Amid questions over the wisdom of last year's takeover some now believe the group should be split up. There are also questions over whether Lloyds is lending enough to help stimulate the economy given how much taxpayer help it has had. The bank, which is 43 per cent owned by the government, said impairments on bad debt rose "significantly" to £13.4bn, largely due to HBOS. Due to complex accounting changes, Lloyds posted a statutory £6bn pre-tax profit.
Lloyds said the fall in property prices over the first six months of the year had a significant affect on the group's results because of the large amount of related loans at HBOS.
It said more conservative assessments of HBOS's commercial property assets meant impairments, which were up from £2.5bn in 2008, should peak in the first half of the year.
Lloyds rescued its rival HBOS at the peak of last year's banking crisis, but the hurried, government-encouraged deal has provoked outrage among shareholders concerned about the level of so-called "toxic" assets now on its books.
The announcement came after Northern Rock reported a £724m loss yesterday admitting it will not be able to meet its full lending targets as rising mortgage arrears had left it heavily in debt.
In February the government announced plans to lend more than £5bn through Northern Rock, to restore a measure of competition to a mortgage market.
However, the bank now admits that its lending in 2009 is likely to be closer to £4bn, because those losses have eaten into its capital base and restricted its room to lend.
Earlier this week Barclays and HSBC, which turned down government bailouts, announced combined profits of almost £6bn in the first half of the year.
Shares in both banks rose sharply as they reported record revenues from their investment banking arms, with bankers on course for massive bonus payments.
But the banks also revealed a total of almost £13bn on bad debts from recession-hit customers defaulting on mortgages and other loans.
In the US, Wall Street's biggest player Goldman Sachs announced huge quarterly profits despite taking billions of dollars in bailout cash.
The announcement sparked questions about influence from some commentators who have dubbed the bank "government Sachs".
Interview: John McFall.
John McFall, chairman of the Commons Treasury Select Committee, told Krishnan Guru-Murthy that the merger was the right decision.
Mr McFall said: "I don’t think it was a mistake because at the time we saw the banking infrastructure in the country ready to go down completely so I do not think the government had any choice at that particular time.

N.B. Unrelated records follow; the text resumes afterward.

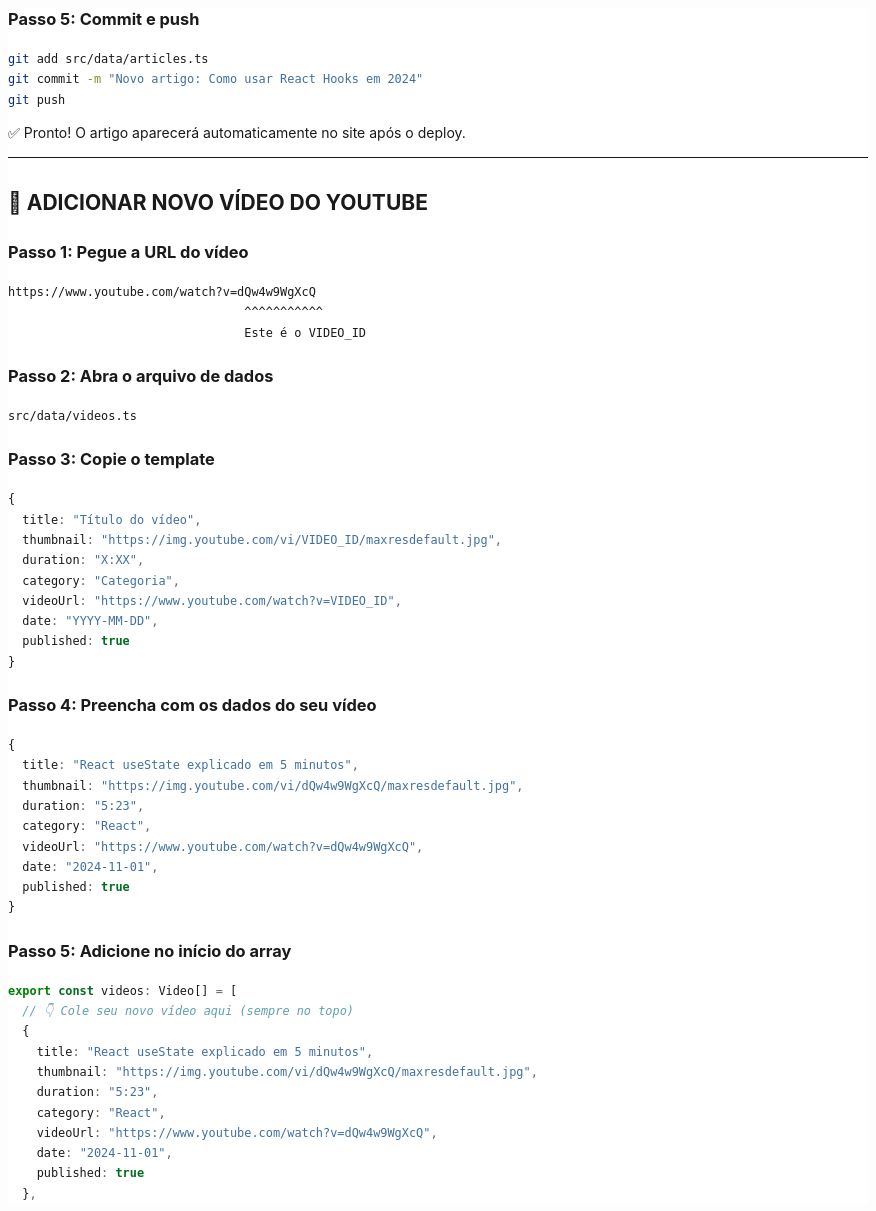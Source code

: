 ### Passo 5: Commit e push
```bash
git add src/data/articles.ts
git commit -m "Novo artigo: Como usar React Hooks em 2024"
git push
```

✅ Pronto! O artigo aparecerá automaticamente no site após o deploy.

---

## 🎥 ADICIONAR NOVO VÍDEO DO YOUTUBE

### Passo 1: Pegue a URL do vídeo
```
https://www.youtube.com/watch?v=dQw4w9WgXcQ
                                 ^^^^^^^^^^^
                                 Este é o VIDEO_ID
```

### Passo 2: Abra o arquivo de dados
```bash
src/data/videos.ts
```

### Passo 3: Copie o template
```typescript
{
  title: "Título do vídeo",
  thumbnail: "https://img.youtube.com/vi/VIDEO_ID/maxresdefault.jpg",
  duration: "X:XX",
  category: "Categoria",
  videoUrl: "https://www.youtube.com/watch?v=VIDEO_ID",
  date: "YYYY-MM-DD",
  published: true
}
```

### Passo 4: Preencha com os dados do seu vídeo
```typescript
{
  title: "React useState explicado em 5 minutos",
  thumbnail: "https://img.youtube.com/vi/dQw4w9WgXcQ/maxresdefault.jpg",
  duration: "5:23",
  category: "React",
  videoUrl: "https://www.youtube.com/watch?v=dQw4w9WgXcQ",
  date: "2024-11-01",
  published: true
}
```

### Passo 5: Adicione no início do array
```typescript
export const videos: Video[] = [
  // 👇 Cole seu novo vídeo aqui (sempre no topo)
  {
    title: "React useState explicado em 5 minutos",
    thumbnail: "https://img.youtube.com/vi/dQw4w9WgXcQ/maxresdefault.jpg",
    duration: "5:23",
    category: "React",
    videoUrl: "https://www.youtube.com/watch?v=dQw4w9WgXcQ",
    date: "2024-11-01",
    published: true
  },
```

"But what we can see today is the horror story of HBOS where in the last year alone £19bn of bad loans have been written off and sadly this is where the taxpayer comes in."
He added: "So what I do not want is hasty action to split up Lloyds and HBOS."
Mr McFall said transparency was essential and dismissed recent bank profits, saying that institutions remained on "life support".
He said any “quick exit” from government ownership would be a disservice to the taxpayer.
In the future, he said the UK economy needed to look toward “smaller institutions” to achieve stability.